** RECORDS FOR PROCESSING follows **

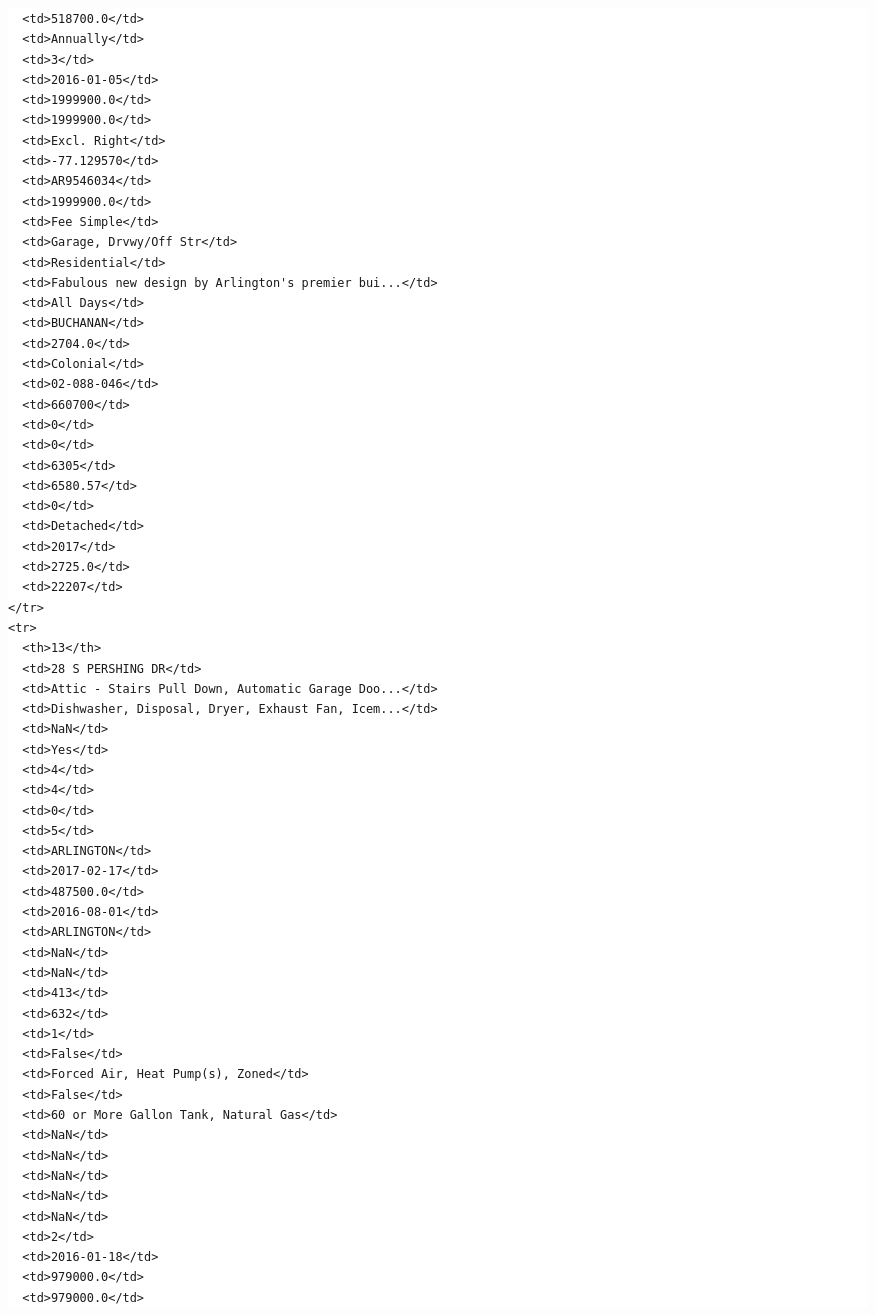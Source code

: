       <td>518700.0</td>
      <td>Annually</td>
      <td>3</td>
      <td>2016-01-05</td>
      <td>1999900.0</td>
      <td>1999900.0</td>
      <td>Excl. Right</td>
      <td>-77.129570</td>
      <td>AR9546034</td>
      <td>1999900.0</td>
      <td>Fee Simple</td>
      <td>Garage, Drvwy/Off Str</td>
      <td>Residential</td>
      <td>Fabulous new design by Arlington's premier bui...</td>
      <td>All Days</td>
      <td>BUCHANAN</td>
      <td>2704.0</td>
      <td>Colonial</td>
      <td>02-088-046</td>
      <td>660700</td>
      <td>0</td>
      <td>0</td>
      <td>6305</td>
      <td>6580.57</td>
      <td>0</td>
      <td>Detached</td>
      <td>2017</td>
      <td>2725.0</td>
      <td>22207</td>
    </tr>
    <tr>
      <th>13</th>
      <td>28 S PERSHING DR</td>
      <td>Attic - Stairs Pull Down, Automatic Garage Doo...</td>
      <td>Dishwasher, Disposal, Dryer, Exhaust Fan, Icem...</td>
      <td>NaN</td>
      <td>Yes</td>
      <td>4</td>
      <td>4</td>
      <td>0</td>
      <td>5</td>
      <td>ARLINGTON</td>
      <td>2017-02-17</td>
      <td>487500.0</td>
      <td>2016-08-01</td>
      <td>ARLINGTON</td>
      <td>NaN</td>
      <td>NaN</td>
      <td>413</td>
      <td>632</td>
      <td>1</td>
      <td>False</td>
      <td>Forced Air, Heat Pump(s), Zoned</td>
      <td>False</td>
      <td>60 or More Gallon Tank, Natural Gas</td>
      <td>NaN</td>
      <td>NaN</td>
      <td>NaN</td>
      <td>NaN</td>
      <td>NaN</td>
      <td>2</td>
      <td>2016-01-18</td>
      <td>979000.0</td>
      <td>979000.0</td>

** End of RECORDS FOR PROCESSING **

### ABOUT THIS TASK
Make an exact copy of the data above, pictures excluded.

### FINISHED EXERCISE
Source code

:       <td>518700.0</td>
      <td>Annually</td>
      <td>3</td>
      <td>2016-01-05</td>
      <td>1999900.0</td>
      <td>1999900.0</td>
      <td>Excl. Right</td>
      <td>-77.129570</td>
      <td>AR9546034</td>
      <td>1999900.0</td>
      <td>Fee Simple</td>
      <td>Garage, Drvwy/Off Str</td>
      <td>Residential</td>
      <td>Fabulous new design by Arlington's premier bui...</td>
      <td>All Days</td>
      <td>BUCHANAN</td>
      <td>2704.0</td>
      <td>Colonial</td>
      <td>02-088-046</td>
      <td>660700</td>
      <td>0</td>
      <td>0</td>
      <td>6305</td>
      <td>6580.57</td>
      <td>0</td>
      <td>Detached</td>
      <td>2017</td>
      <td>2725.0</td>
      <td>22207</td>
    </tr>
    <tr>
      <th>13</th>
      <td>28 S PERSHING DR</td>
      <td>Attic - Stairs Pull Down, Automatic Garage Doo...</td>
      <td>Dishwasher, Disposal, Dryer, Exhaust Fan, Icem...</td>
      <td>NaN</td>
      <td>Yes</td>
      <td>4</td>
      <td>4</td>
      <td>0</td>
      <td>5</td>
      <td>ARLINGTON</td>
      <td>2017-02-17</td>
      <td>487500.0</td>
      <td>2016-08-01</td>
      <td>ARLINGTON</td>
      <td>NaN</td>
      <td>NaN</td>
      <td>413</td>
      <td>632</td>
      <td>1</td>
      <td>False</td>
      <td>Forced Air, Heat Pump(s), Zoned</td>
      <td>False</td>
      <td>60 or More Gallon Tank, Natural Gas</td>
      <td>NaN</td>
      <td>NaN</td>
      <td>NaN</td>
      <td>NaN</td>
      <td>NaN</td>
      <td>2</td>
      <td>2016-01-18</td>
      <td>979000.0</td>
      <td>979000.0</td>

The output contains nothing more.